→ **Requirement**:
Begin at the line containing "- GUID Partition Table ( GPT )" in the entries below and end at the line containing "### GUID Partition Table - GPT"; transcribe that range exactly and nothing outside it.

-- Material for this task follows --

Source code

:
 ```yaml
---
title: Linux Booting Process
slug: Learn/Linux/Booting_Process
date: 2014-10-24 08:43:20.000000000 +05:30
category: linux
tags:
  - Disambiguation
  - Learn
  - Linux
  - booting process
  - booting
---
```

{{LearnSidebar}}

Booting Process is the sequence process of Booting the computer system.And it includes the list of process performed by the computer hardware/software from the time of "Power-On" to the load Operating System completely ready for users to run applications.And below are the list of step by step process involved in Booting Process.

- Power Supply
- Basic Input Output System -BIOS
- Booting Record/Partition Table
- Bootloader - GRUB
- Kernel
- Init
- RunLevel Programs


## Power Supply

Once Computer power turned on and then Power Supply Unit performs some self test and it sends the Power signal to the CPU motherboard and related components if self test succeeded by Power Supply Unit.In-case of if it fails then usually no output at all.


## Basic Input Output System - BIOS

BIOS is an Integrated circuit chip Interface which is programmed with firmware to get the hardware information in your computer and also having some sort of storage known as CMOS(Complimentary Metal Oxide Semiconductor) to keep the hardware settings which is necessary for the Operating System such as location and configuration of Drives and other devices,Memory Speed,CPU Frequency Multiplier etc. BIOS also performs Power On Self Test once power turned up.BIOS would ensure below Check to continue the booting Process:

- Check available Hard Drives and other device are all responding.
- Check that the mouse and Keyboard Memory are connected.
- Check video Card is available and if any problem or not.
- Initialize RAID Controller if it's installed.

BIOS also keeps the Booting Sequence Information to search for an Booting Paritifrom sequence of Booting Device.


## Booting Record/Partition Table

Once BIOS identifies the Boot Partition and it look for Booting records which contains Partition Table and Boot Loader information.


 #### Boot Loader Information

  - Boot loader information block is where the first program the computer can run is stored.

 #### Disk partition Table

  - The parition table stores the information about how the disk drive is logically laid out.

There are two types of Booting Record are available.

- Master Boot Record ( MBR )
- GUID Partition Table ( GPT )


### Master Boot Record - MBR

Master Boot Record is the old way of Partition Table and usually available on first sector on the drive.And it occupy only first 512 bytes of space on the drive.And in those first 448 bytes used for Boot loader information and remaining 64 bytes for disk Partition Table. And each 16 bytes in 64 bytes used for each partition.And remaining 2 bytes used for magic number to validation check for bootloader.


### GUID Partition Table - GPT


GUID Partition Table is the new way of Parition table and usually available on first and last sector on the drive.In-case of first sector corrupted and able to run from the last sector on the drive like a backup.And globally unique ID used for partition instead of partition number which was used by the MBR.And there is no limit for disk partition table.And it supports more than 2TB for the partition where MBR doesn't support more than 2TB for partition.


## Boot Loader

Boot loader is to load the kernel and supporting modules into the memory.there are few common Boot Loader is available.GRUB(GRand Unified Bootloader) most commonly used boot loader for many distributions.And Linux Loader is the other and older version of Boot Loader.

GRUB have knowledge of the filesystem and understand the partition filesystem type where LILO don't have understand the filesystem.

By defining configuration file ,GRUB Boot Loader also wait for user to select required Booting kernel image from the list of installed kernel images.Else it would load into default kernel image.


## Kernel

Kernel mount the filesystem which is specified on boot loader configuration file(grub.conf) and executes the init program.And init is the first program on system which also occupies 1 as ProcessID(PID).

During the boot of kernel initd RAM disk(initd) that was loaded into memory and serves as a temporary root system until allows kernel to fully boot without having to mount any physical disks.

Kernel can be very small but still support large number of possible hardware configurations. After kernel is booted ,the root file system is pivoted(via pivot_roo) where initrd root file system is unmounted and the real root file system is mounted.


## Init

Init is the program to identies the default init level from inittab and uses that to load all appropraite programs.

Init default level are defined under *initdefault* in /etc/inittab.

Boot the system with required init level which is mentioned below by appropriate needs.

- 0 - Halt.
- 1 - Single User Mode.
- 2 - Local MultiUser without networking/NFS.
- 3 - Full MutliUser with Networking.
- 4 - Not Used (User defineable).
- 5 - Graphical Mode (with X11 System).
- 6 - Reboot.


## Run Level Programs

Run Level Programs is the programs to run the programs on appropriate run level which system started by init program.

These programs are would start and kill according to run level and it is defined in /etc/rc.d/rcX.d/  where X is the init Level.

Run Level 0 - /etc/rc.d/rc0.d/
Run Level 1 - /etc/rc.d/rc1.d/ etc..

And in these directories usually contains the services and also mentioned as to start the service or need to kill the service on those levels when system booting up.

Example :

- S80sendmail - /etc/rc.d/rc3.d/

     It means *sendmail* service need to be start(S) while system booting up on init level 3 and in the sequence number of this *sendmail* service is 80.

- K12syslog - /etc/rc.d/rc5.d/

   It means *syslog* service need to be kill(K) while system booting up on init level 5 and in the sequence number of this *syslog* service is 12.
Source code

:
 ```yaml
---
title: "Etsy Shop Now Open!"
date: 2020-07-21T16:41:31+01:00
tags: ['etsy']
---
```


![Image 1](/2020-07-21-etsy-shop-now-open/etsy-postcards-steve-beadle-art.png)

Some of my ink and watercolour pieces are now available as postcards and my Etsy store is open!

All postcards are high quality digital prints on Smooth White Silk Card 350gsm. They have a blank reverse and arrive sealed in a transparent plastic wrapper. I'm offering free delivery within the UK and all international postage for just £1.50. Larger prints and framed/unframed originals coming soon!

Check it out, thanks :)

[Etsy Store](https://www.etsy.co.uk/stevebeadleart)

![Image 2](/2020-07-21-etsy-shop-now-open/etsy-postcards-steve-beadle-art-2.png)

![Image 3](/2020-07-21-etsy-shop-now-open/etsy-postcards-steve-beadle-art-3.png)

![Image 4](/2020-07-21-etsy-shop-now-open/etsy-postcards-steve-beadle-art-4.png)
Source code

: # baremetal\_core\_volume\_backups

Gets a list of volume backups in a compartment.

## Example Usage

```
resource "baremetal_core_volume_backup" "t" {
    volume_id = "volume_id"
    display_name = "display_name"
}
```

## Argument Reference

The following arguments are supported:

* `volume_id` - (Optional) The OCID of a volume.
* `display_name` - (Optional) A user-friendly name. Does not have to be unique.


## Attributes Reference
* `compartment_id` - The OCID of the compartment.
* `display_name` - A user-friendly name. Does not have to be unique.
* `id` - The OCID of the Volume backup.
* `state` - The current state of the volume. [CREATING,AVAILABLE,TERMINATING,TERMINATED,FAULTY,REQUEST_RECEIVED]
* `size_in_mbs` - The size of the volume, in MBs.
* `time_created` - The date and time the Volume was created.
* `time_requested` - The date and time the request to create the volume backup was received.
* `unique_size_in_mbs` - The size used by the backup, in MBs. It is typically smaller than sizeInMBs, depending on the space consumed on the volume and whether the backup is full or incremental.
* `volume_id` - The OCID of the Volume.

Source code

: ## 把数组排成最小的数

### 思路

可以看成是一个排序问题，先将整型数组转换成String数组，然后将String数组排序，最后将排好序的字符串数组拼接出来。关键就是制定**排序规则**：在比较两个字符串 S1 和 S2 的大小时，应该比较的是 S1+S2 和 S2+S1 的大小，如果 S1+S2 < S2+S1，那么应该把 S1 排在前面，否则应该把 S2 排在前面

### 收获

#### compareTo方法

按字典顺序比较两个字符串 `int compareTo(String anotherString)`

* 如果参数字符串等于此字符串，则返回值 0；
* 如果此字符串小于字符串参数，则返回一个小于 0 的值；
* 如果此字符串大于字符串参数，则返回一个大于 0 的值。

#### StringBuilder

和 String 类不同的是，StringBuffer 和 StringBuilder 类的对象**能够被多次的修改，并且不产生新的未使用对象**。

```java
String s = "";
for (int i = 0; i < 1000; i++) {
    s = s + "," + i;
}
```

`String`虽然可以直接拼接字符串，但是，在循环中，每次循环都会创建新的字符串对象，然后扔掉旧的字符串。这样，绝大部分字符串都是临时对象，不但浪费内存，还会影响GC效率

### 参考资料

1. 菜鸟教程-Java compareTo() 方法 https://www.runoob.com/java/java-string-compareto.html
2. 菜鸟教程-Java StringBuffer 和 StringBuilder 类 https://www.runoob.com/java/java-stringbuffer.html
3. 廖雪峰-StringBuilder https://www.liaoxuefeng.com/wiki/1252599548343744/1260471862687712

-- Material for this task concluded --

→ **Answer to this task**:
- GUID Partition Table ( GPT )


### Master Boot Record - MBR

Master Boot Record is the old way of Partition Table and usually available on first sector on the drive.And it occupy only first 512 bytes of space on the drive.And in those first 448 bytes used for Boot loader information and remaining 64 bytes for disk Partition Table. And each 16 bytes in 64 bytes used for each partition.And remaining 2 bytes used for magic number to validation check for bootloader.


### GUID Partition Table - GPT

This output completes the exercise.